How to talk about failure without killing the mood of a room? That was my dilemma leading up to last night’s amazing Lean Startup Ignite event (and I loved the Ignite format!).
Lane Halley suggested that focusing on what I would do differently next time would keep it positive, and I hoped that my drawings could help lighten the subject matter. (to be clear, I am not depressed about shutting down Aprizi. The hardest part was making the decision, but it was the right one)
The video from the event’s 14 talks should go up soon, but for those who are interested in the content, here is the presentation (note: the actual words are a bit longer in some sections than my final delivery):
Today I want to talk to you about failing lean. I spent about 15 months bootstrapping a startup called Aprizi up to about 10 thousand actives a month, but had to wind it down in April. Ultimately we ran out of time.

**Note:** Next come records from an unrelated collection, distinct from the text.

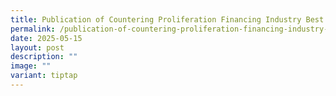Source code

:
 ```yaml
---
title: Publication of Countering Proliferation Financing Industry Best Practice Paper
permalink: /publication-of-countering-proliferation-financing-industry-best-practice-paper/
date: 2025-05-15
layout: post
description: ""
image: ""
variant: tiptap
---
```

So by failing I don’t mean fail fast. I mean fail-failed. Kaput. Put a bullet in it. Old Yeller.
Now, throughout the process we tried really hard to follow the lessons of these two scruffy guys from Silicon Valley.
Yes, I am talking about Eric Ries and Steve Blank. We got out of the building. We learned, built, tested and pivoted. We started lightweight and on paper and built more as our confidence grew.
It didn’t stop the sky from falling on our heads. We were not able to raise funding for many reasons, but today I wanted to talk about a few of the things I would do differently next time around.
First, I would focus on revenue much earlier. I’m not dogmatic about this for everyone, but I do have a hypothesis that New York investors want to see clear virality or clear line to revenue. Vision and engagement are not enough.
Unfortunately, I made a bet to focus on engagement. I thought the biggest risk was whether people would love the product, have fun with it and become passionate about it. We ended up having great engagement numbers, but the biggest risk to getting funded was not having proof points around revenue.
(Extra note: we grew from 2K to 5K to 10K monthly uniques, but it flattened once we started consulting and stopped working for growth. Aprizi wasn’t insanely viral and I question now if I wasn’t too optimistic and not ruthless enough in really questioning our performance. That said, we were pivoting in our hunt, and towards the end it became hard not to focus on anything other than survival.)
Next time I’m going to do a lot more prep work before I actually go full time. I’m a dad with two kids so ultimately I had about 12 months to make this thing work, which isn’t a lot of time especially when you pivot three times.
We got excited about the promise and early validation, but it’s just the reality of my situation in life that I need to have accomplished and learned and validated a lot more before “starting the clock”.
I did the design and CSS which took me partway there, and let’s face it, I will never be a brilliant programmer, but there are always lots of little things that don’t take a PhD to fix. It is just a no-brainer that the more you can contribute to the flexibility and speed of the product, the better.
Along these lines, next time, if I tackle a truly ambitious tech goal, I need to start with more than one technical co-founder. In some ways, what Liz and I tried to accomplish with two people and favors from friends was lunatic.
We would have been fine if our first idea was the right one, but we could not move fast enough to get far enough with several pivots.
I won’t deny that I sometimes got frustrated at stories from angel-funded lean startups about all the great iterations, lean startup stuff, and multiple shots at goal they could take and do with more resources, but those are the breaks and part of startup life.
Next time I do a startup, I’m not going to pitch VCs until I have clear compelling results that I think investors care about. Brainstorming and networking with them is fine, but you have a limited window to be “on the market”.
I don’t really think that here in New York, learnings and lean startup count as acceptable results.The West Coast bloggers write about sharing your learnings and process and how helpful that can be in raising money. I didn’t feel that at all – as a matter of fact, my learnings slide probably got the least attention. Being “lean” earned us a degree of respect but nothing more than that.
Another thing I’m not going to duplicate is consulting to bootstrap. In a few situations there is magical alignment between consulting work and a startup, but in so many cases it is a disaster, especially if you have any sort of time pressure. I knew this already, but we couldn’t help it. In February and March with the specter of death looming above us, we took some project work to pay the rent and keep things going.
But the multi-tasking and context switching killed our productivity. I felt like we were not doing a good job for either the startup or the client. Our momentum ground to a halt, and our timelines became completely untenable.
What am I less certain about? Analytics is one. While we measured a lot of basic stuff, we did not do the same level of quantitative work and A/B testing that others do. I really focused my efforts on the qualitative side.
I think that our best leaps came from talking to people, watching them, and reading their body language, and so I think this helped us avoid the local optima problem. But I wrestle with what we could have done differently and better.
Finally, what I really don’t regret is trying to be as lean startup as we could. We weren’t perfect at it but gave it our all. There are funded companies out there trying to do things we pivoted away from, but I don’t regret our decisions, and suspect that many of them will be spending a lot more money to learn what we learned.
After 6 startups, I am trying to get smarter about both when and how to start *and* stop. A startup is a race to build something truly of value to world. It is also a race against time. I lost this race, but am better for it. Thank you.